|Title||Crossing the chasm in Dutch greenhouse horticulture : The case of the New Cultivation concept|
|Author(s)||Buurma, J.S.; Smit, P.X.|
|Source||Acta Horticulturae 1132 (2016). - ISSN 0567-7572 - p. 73 - 80.|
|Department(s)||LEI Performance and Impact Agrosectors|
|Publication type||Refereed Article in a scientific journal|
|Keyword(s)||Climate management - Early adopters - Early majority - Greenhouses - Group dynamics - Innovation - Knowledge needs|
Dutch greenhouse horticulture has an innovation and development programme called 'Kas als Energiebron' (Greenhouse as Energy Producer). The objective of this programme is reducing the carbon footprint and improving the energy efficiency of greenhouse horticulture, and developing a climate neutral greenhouse in 2020. In 2009 the programme introduced the New Cultivation concept. Previous research showed that this concept could reduce heat demand 15-30%. The target was to have 400 ha of greenhouses applying the concept in 2015 and 2000 ha in 2020. In 2012 the sector had achieved 90 ha, realised by 18 firms.

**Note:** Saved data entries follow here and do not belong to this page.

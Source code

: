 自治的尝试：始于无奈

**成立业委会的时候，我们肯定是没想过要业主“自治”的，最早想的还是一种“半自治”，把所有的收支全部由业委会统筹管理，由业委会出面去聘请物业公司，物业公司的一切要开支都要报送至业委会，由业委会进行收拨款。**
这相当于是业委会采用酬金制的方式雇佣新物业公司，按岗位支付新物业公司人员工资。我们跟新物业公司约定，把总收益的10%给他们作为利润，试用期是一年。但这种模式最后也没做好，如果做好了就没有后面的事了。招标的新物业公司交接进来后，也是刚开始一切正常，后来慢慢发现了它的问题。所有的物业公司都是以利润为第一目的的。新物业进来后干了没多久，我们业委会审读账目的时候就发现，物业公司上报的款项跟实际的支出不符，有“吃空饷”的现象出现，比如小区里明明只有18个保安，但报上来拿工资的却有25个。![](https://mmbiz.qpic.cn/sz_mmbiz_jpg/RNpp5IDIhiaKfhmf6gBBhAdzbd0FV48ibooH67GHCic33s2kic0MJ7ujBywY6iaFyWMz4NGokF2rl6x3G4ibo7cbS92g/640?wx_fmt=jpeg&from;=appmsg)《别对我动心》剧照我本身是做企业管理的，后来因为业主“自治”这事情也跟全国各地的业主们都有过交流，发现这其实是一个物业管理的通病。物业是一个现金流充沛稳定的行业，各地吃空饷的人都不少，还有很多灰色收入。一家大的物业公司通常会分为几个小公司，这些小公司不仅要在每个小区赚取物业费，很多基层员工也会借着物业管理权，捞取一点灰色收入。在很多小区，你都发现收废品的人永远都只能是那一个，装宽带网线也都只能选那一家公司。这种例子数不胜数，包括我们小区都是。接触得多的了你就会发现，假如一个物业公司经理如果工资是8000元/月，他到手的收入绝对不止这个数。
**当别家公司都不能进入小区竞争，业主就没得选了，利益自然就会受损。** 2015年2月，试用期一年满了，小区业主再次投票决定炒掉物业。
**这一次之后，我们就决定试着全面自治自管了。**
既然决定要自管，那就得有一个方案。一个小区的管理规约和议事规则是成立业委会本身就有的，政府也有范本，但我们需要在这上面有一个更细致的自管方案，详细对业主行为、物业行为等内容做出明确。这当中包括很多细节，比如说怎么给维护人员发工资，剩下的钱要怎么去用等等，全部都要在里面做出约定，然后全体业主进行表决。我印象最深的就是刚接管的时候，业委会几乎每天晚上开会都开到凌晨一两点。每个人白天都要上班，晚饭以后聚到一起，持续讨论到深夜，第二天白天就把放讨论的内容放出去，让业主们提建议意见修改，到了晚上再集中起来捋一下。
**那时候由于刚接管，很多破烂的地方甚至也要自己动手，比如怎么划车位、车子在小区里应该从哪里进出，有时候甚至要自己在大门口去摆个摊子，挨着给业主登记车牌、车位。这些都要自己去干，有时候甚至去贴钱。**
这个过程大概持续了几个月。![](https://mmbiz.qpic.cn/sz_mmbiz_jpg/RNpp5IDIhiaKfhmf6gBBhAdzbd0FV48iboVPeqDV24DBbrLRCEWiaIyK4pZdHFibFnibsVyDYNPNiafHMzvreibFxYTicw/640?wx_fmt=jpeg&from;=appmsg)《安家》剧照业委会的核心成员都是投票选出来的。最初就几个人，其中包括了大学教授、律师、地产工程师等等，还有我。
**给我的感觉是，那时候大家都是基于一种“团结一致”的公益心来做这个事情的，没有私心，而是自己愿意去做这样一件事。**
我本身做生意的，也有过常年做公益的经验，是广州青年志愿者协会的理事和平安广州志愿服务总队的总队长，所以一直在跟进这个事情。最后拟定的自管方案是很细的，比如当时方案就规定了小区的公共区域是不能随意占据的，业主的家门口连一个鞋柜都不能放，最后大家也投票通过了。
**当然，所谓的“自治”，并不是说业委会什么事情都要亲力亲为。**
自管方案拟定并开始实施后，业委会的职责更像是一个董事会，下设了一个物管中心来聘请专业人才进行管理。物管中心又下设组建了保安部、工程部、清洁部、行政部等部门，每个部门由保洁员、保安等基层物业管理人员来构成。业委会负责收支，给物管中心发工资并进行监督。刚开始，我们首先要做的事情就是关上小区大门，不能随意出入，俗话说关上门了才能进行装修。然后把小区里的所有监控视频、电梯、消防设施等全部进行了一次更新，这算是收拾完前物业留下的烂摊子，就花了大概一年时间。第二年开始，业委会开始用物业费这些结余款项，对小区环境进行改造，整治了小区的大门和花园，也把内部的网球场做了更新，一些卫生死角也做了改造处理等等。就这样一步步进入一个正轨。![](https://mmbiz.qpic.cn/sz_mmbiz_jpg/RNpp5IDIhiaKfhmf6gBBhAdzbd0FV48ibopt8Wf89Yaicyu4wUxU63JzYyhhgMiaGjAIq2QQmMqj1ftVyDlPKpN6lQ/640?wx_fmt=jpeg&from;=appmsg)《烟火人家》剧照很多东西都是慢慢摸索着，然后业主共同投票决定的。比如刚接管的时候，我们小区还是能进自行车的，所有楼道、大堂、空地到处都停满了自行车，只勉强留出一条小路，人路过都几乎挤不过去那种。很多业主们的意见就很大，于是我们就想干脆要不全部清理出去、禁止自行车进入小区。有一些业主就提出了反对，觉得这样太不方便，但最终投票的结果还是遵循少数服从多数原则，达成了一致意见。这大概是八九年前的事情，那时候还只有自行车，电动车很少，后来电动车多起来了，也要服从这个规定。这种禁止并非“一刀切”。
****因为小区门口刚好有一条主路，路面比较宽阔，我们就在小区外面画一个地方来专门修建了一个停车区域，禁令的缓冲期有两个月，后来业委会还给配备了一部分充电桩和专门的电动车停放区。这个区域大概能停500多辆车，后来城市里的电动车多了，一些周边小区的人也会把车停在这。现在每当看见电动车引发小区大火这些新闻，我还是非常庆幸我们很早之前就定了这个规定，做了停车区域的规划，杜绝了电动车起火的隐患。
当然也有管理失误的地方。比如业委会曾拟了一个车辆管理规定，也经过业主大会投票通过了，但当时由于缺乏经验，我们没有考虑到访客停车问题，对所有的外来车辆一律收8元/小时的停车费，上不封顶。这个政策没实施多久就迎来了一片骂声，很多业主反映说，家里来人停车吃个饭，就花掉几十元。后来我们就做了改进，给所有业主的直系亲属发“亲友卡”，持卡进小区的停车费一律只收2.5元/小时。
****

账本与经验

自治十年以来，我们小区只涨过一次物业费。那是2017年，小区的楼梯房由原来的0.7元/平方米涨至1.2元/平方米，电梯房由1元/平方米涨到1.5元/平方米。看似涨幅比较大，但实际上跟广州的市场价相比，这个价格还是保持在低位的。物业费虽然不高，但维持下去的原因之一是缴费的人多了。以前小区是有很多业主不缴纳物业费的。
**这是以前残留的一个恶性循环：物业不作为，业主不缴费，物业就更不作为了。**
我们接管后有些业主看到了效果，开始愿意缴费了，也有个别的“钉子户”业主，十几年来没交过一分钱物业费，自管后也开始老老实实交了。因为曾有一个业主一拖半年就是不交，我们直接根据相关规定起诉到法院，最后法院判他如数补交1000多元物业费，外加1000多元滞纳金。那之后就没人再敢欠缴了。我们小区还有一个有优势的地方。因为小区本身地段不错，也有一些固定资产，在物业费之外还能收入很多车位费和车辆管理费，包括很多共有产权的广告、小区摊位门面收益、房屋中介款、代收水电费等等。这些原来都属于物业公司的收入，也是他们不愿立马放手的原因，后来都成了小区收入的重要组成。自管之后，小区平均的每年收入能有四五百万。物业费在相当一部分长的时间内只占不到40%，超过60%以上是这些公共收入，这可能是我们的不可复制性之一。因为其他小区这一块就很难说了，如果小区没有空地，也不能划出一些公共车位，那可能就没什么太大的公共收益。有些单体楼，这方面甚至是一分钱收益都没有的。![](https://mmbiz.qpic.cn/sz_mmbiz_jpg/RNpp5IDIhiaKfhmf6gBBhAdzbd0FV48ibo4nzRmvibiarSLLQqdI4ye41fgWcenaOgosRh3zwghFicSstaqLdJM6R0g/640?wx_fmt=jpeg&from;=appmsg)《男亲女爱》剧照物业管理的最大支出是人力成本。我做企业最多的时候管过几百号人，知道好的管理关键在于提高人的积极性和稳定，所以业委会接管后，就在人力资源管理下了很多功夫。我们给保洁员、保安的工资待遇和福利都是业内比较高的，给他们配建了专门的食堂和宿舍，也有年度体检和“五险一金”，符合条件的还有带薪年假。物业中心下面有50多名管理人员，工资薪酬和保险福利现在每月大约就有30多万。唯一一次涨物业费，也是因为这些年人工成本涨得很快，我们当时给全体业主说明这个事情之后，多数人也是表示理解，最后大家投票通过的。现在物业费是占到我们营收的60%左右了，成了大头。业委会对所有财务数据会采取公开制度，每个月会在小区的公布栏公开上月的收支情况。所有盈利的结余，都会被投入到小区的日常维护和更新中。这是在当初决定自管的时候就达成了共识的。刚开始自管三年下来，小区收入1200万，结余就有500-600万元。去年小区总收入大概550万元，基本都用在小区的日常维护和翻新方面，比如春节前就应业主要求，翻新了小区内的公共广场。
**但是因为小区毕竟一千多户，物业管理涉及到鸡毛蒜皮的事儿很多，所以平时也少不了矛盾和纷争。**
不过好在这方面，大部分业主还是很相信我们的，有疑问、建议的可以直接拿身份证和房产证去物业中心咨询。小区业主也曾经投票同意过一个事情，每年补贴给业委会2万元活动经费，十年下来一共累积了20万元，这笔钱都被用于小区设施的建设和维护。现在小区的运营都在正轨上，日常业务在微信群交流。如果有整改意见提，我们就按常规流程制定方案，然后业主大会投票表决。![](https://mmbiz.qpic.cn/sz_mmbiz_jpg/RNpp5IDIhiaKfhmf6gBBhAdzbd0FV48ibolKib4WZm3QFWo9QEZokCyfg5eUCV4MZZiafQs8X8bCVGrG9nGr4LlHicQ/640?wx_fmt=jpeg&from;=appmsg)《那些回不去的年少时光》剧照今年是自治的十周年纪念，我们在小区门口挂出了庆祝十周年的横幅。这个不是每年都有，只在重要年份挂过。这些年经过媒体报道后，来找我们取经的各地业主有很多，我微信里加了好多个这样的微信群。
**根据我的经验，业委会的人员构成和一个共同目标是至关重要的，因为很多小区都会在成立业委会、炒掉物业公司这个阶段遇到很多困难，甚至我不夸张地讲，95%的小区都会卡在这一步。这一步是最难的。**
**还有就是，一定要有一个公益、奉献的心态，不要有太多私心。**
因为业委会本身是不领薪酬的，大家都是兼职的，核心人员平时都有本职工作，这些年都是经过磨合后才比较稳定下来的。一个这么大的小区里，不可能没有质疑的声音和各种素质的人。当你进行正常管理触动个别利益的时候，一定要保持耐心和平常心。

This achievement was considered insufficient to meet the targets for 2015 and 2020. For that reason two sociological studies were started. One study in 2012 to specify the knowledge needs of the early adopters. A second study in 2014 to analyse the group dynamics of the early majority in making the shift to the New Cultivation concept. In both studies, face-to-face interviews were conducted with greenhouse growers. Each individual interview was summarised in a mind map. In addition, meta-analyses were made in which the mind maps were ranked on basis of similarities and dissimilarities. The meta-analysis of the 2012 study revealed striking differences in the focus points of researchers, equipment suppliers, crop advisers and early adopters. These differences in focus points emphasized that demand and supply of knowledge in the knowledge chain were not yet geared to one another. In fact the early adopters had to integrate various fragments of knowledge into a practical version of New Cultivation, meeting their needs of a better crop growth, smaller crop losses and lower heating costs. The necessity to compose a practical version out of fragments of knowledge explains the 'chasm' between the early adopters and the early majority. The early majority lacks the agency to compose a practical version on their own. The bridge for 'Crossing the Chasm' was organising learning groups of colleagues. The meta-analysis of the 2014 study revealed three subgroups: market-oriented, crop-oriented and costs-oriented growers. For further introduction we advised to focus on the subgroup of croporiented growers. The reasons for this advice were: the size of the subgroup (50% of population), their passion for climate management, their desire to exchange experiences and their fear for the plant health risks of the New Cultivation concept.